• Tag Archives pdftk
  • Compress PDF for College Applications

    It’s always a rush: the deadline is approaching, there’s exams coming up, you are applying for a chance to study in your dream college next year.  As you near the end of the application form, they always want soft-copies of your certificates, in PDF.

    And of course, the online application always has some ridiculously low file size limit.  They often have file number limits too, meaning that you have to combine your scanned certificates all into a single PDF.

    Recently, I was applying for a Ph.D. where I must upload all my certificates, supporting documents, SOP, filled application, etc. as a single PDF file.  And of course there was an unrealistically small size limit.  For another application, I could upload three documents, but they must all be less than 2MB.  Yet another application required that the PDF file have all pages rotated to the correct orientation.

    How is a full A4 certificate or transcript, two pages, full color, scanned at 300dpi, supposed to fit in 2MB?!?  My PDF, all told, was 13MB, and about 5 pages (Bachelor’s certificates, MSc certificates, diplomas, etc).  And it had to fit in 2MB???  I assume that it should also be legible?

    Well, the answer is, yes, we can!  The answer to all your PDF worries is ImageMagick and PDF Tool Kit (aka pdftk) – wonderful life-saver programs present on most GNU/Linux systems.

    Not on Linux?  My friend, my friend, it’s time to free yourself!  Download Linux Mint and give it a spin!  You can even run LinuxMint from the DVD, just for the purpose of using PDF Tool Kit, if you’re that desperate.

    Still not on Linux?  Well, you can always use Adobe Acrobat Pro, but it is costly!  I happen to have a licensed version of Adobe software, which I do use on occasion.  However, more and more often, I don’t need to use it because there’s a perfectly fine free, open source alternative.

    Well, if you’ve come here looking for answers on “How do I compress my PDF?”, I shouldn’t keep beating around the bush.

    Compress your PDF of Scanned Documents:

    There are a number of solutions you’ll find via Google.  I’ve tried them all, with little success.  Finally, I found a command that actually works:

    convert -density 300×300 -quality 5 -compress  jpeg input.pdf output.pdf

    Change input.pdf and output.pdf to suit your needs.  I have found that (surprisingly!) using a quality of 5 usually is legible.  You can increase it up to 100.  I usually convert the big file once using this command, take a look at it, and increase the quality if the file is under the size limit, or decrease if it’s too big.

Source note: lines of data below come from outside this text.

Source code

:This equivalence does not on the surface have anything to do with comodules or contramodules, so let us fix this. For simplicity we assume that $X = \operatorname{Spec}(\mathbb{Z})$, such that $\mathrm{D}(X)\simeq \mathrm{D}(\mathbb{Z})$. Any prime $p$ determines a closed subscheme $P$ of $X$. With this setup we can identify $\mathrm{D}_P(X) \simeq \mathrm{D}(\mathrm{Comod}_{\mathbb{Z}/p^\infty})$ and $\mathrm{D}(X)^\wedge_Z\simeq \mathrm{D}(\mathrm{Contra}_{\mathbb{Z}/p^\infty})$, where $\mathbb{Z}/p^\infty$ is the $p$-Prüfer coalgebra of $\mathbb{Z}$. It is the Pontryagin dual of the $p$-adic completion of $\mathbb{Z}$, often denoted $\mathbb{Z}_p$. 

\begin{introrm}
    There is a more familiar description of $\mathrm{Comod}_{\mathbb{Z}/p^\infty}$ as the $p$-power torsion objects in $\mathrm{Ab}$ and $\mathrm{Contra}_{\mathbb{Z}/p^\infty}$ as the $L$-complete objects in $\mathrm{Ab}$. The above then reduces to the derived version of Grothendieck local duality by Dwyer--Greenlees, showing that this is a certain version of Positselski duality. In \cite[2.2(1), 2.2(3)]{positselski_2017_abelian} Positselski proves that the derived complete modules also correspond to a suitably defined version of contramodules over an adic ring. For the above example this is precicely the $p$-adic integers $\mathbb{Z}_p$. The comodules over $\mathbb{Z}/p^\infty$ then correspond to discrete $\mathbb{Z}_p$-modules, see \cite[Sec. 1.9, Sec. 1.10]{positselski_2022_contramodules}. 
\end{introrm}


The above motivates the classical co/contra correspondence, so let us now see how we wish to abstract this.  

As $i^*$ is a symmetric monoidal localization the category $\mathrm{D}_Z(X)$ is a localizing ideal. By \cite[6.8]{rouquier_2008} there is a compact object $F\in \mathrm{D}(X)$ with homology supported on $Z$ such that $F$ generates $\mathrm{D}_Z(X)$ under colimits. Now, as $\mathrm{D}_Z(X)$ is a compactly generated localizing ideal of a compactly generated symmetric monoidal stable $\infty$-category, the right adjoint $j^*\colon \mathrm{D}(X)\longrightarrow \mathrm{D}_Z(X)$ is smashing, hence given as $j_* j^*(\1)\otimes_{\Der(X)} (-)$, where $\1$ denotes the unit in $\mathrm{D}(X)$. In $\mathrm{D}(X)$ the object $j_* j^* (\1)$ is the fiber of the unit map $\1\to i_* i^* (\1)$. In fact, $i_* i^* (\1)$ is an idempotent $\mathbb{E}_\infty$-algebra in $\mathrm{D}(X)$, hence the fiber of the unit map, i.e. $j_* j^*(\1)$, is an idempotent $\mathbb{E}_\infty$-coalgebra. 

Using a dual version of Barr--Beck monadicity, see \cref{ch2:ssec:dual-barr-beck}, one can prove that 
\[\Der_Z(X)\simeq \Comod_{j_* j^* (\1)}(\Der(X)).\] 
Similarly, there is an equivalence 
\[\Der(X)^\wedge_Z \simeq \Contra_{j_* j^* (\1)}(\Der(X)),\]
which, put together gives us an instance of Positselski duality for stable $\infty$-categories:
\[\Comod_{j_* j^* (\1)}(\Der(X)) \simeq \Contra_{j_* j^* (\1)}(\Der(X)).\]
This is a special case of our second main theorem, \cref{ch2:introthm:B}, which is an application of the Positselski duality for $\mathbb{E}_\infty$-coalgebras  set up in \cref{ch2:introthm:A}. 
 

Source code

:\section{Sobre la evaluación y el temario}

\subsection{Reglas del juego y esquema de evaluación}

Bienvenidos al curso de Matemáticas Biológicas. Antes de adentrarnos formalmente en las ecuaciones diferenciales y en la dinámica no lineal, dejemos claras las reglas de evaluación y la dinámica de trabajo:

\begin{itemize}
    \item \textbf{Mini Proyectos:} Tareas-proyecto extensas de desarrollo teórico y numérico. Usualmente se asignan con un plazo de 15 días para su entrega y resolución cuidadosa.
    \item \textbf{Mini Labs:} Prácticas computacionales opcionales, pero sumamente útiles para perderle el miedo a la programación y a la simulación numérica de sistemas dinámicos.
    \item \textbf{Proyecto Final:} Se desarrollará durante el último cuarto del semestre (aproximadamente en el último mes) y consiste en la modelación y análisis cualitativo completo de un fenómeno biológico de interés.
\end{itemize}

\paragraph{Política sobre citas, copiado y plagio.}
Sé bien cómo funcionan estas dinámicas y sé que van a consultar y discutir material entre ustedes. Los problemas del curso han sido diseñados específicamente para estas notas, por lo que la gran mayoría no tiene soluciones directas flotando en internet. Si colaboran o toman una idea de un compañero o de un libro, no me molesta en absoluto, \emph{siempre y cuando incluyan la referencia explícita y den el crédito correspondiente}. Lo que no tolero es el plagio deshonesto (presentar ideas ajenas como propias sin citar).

    There’s a lot more that ImageMagick can do for you.  To see some more examples, check out CatlingMindSwipe (including how to convert a JPG into a PDF).

    Re-organize / Rotate pages in a PDF file:

    Another task usually involved in submitting applications is rotating your PDF files, chopping out pages that you don’t want to send, or combining many PDF files into a single PDF.

    Yes, there are a number of online sites that will combine files for free, edit them, etc., but why would you use them?  There’s a better way to do this, right at your finger tips!

    PDF ToolKit (from now on, just pdftk) lets you do all this in a very nice, simple interface.  To know the full power, just type “man pdftk”, and be overwhelmed with the power suddenly in your control!  For a quick start, read on:

    Scenario: You scanned your certificate, and saved it as a PDF, but it’s sideways.  You need to rotate it.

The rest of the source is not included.